Five films to catch at the BFI’s ace new celebration of African cinema

Curator Ekow Eshun picks a fantastical five from the best of diaspora moviemaking

Written by
Whelan Barzey

Too rarely celebrated, African cinema and the movies of the African diaspora are getting their moment in an expansive, kaleidoscopic BFI season this summer. Alongside an exhibition at the Hayward Gallery, ‘In the Black Fantastic’ will showcase films from visionaries based on the continent itself (Haile Gerima, Djibril Diop Mambety), and some, like Julie Dash and Kasi Lemmons, whose magic realist storytelling is set across the ocean.

Curated by writer and journalist Ekow Eshun, the programme will blur boundaries between the present and the past in all sorts of mesmeric ways – with films infused with the supernatural and the spiritual, the realist and the dreamlike. ‘Fantasy might be the best way to explain the strange and fantastic experience of being Black in the world,’ explains Eshun, ‘and this is a collection of works that absolutely understands that.’ He took us through his five top picks on the BFI’s programme.  

In the Black Fantastic runs concurrently at BFI Southbank throughout July and at the Hayward Gallery Jun 29-Sep 18. Head to the official site for programme info and tickets.

Ekow Eshun’s Thames & Hudson book, ‘In the Black Fantastic’, is available now.

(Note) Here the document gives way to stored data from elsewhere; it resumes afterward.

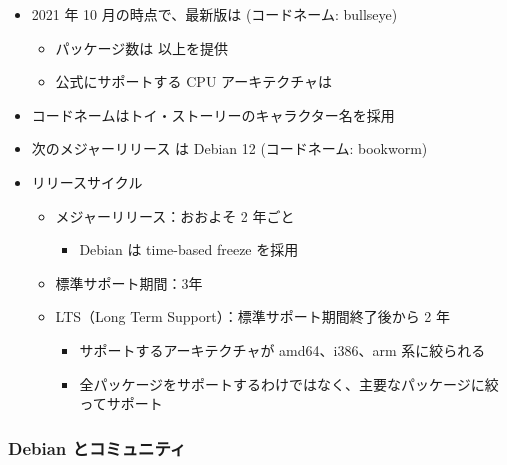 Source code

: \documentclass[mingoth,a4paper]{jsarticle}
\begin{document}
\begin{itemize}
\item 2021 年 10 月の時点で、最新版は {\color{red}{Debian 11.1}} (コードネーム: bullseye)
  \begin{itemize}
  \item パッケージ数は {\color{red}{約59,551}} 以上を提供
  \item 公式にサポートする CPU アーキテクチャは {\color{red}{9}}
  \end{itemize}
\item コードネームはトイ・ストーリーのキャラクター名を採用
\item 次のメジャーリリース は Debian 12 (コードネーム: {\color{red}{}}bookworm)
\end{itemize}


\begin{itemize}
\item リリースサイクル

  \begin{itemize}
  \item メジャーリリース：おおよそ 2 年ごと
    \begin{itemize}
    \item Debian は time-based freeze を採用
    \end{itemize}
  \item 標準サポート期間：3年
  \item LTS（Long Term Support）：標準サポート期間終了後から 2 年
    \begin{itemize}
    \item サポートするアーキテクチャが amd64、i386、arm 系に絞られる
    \item 全パッケージをサポートするわけではなく、主要なパッケージに絞ってサポート
    \end{itemize}
  \end{itemize}
\end{itemize}


\subsubsection{Debian とコミュニティ}
\end{document}
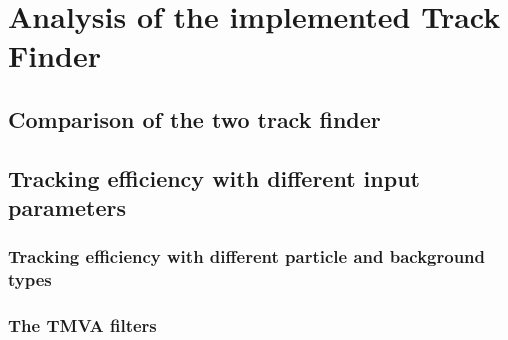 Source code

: \chapter{Analysis of the implemented Track Finder}
\section{Comparison of the two track finder}
\section{Tracking efficiency with different input parameters}
\subsection{Tracking efficiency with different particle and background types}
\subsection{The TMVA filters} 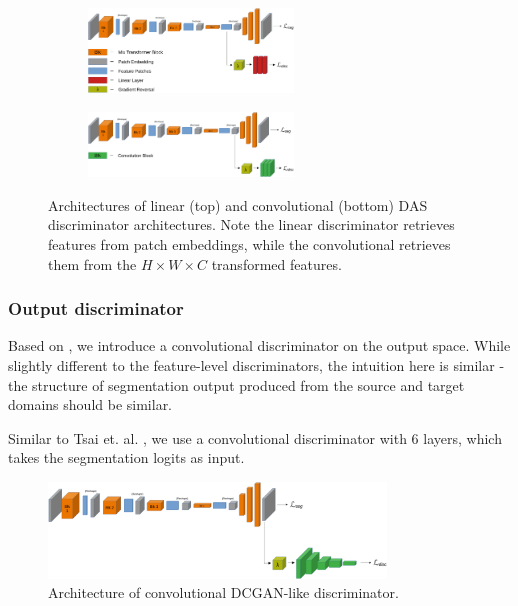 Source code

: \documentclass[a4paper,12pt]{report}
\begin{document}
\bigbreak
\begin{figure}[h]
    \centering
    \begin{subfigure}[b]{\textwidth}
        \centering
        \includegraphics[width=0.6\textwidth]{res/discriminator-diagrams/linear.pdf}
        \label{fig:das-discriminators-linear}
    \end{subfigure}
    \begin{subfigure}[b]{\textwidth}
        \centering
        \includegraphics[width=0.6\textwidth]{res/discriminator-diagrams/convolutional.pdf}
        \label{fig:das-discriminators-conv}
    \end{subfigure}
    \caption{Architectures of linear (top) and convolutional (bottom) DAS discriminator architectures. Note the linear discriminator retrieves features from patch embeddings, while the convolutional retrieves them from the $H \times W \times C$ transformed features.}
    \label{fig:das-discriminators}
\end{figure}

\subsubsection{Output discriminator}

Based on \cite{tsai_learning_2020}, we introduce a convolutional discriminator on the output space. While slightly different to the feature-level discriminators, the intuition here is similar - the structure of segmentation output produced from the source and target domains should be similar.

Similar to Tsai et. al. \cite{tsai_learning_2020}, we use a convolutional discriminator with 6 layers, which takes the segmentation logits as input.

\bigbreak
\begin{figure}[h]
    \centering
    \includegraphics[width=0.8\textwidth]{res/discriminator-diagrams/dcgan-output.pdf}
    \caption{Architecture of convolutional DCGAN-like discriminator.}
    \label{fig:das-discriminators-output}
\end{figure}
\end{document}
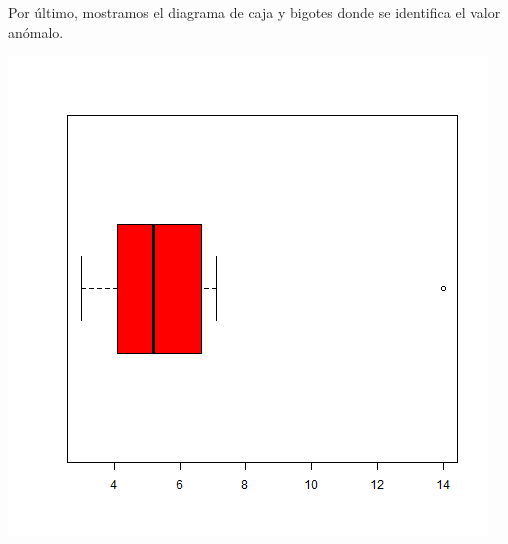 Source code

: \documentclass [a4paper] {article}
\begin{document}
\bigskip
Por último, mostramos el diagrama de caja y bigotes donde se identifica el valor anómalo.
\begin{Schunk}
\end{Schunk}

\includegraphics[width=\textwidth]{bigotes}
\end{document}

Daughters of the Dust (1991)
  • Film
  • Drama

‘Julie Dash’s dreamlike ​film is deeply influential​. It's set at the turn of the twentieth century​ in South Carolina​,​ and i​t submerges you in the world of three generations of women​. ​​It’s about the inner relationships of African-American families and the complicate​d​ relationship​s ​they have with their heritage as people who were brought to America and forced into slavery. ​But o​n another level, it​'s an ​evocation of Black possibility and Black ways of living. It’s beautiful.’

Sankofa (1993)
Photograph: BFI

2. Sankofa (1993)

Sankofa opens with an African-American woman, who is visiting a slave fort in Ghana, suddenly time-travelling back to the days of slavery in America. It’s a film that make us contemplate the legacy of slavery as a psychological and emotional condition. What makes it so significant is the way it forces us to grapple with a historical reality that seems so extraordinary, so appalling, that it couldn’t possibly be real – but it was.’

Touki Bouki (1973)
Photograph: BFI

3. Touki Bouki (1973)

‘This is a crazy, super-stylish film inspired by the French New Wave. It’s set in 1970s Mali and it’s full of the spirit of hip-hop culture in the way it mixes together different sampled elements. ​It's no coincidence that ​Beyoncé and Jay-Z borrowed its iconic shot of a motorcycle with bullhorn handlebars for their ‘On the Run Tour’ video. They also riffed on its spirit – and the dynamism of two figures on the run. It’s a gorgeous film with a deep vibe to it. Expect to be dragged along for a ride!’

The Brother from Another Planet (1984)
Photograph: BFI

4. The Brother from Another Planet (1984)

‘This 1980s science-fiction movie is about an alien fugitive who comes to Earth in an attempt to escape his pursuers, only to find himself pursued with the same ferocity because he looks like a Black man. It deals with racism through the lens of fantasy and also as a lived reality, by cleverly dissecting the ways that Black people are made to feel othered and alien. It’s a really funny film, satire at its finest.’

Yeelen (1987)
Photograph: BFI

5. Yeelen (1987)

Yeleen is a crazy film set in 14th century Mali. It’s a duel between a father and a son, who are both magicians – the father is out to kill his son and claim his power. It’s a fantasy but it’s also describing a world that really existed in medieval Mali. Now, it looks strange and fantastical, because we’re not used to seeing these evocations of African civilisation. It takes medieval Africa seriously as a place of sophistication and flourishing in a way that feels alive and present.’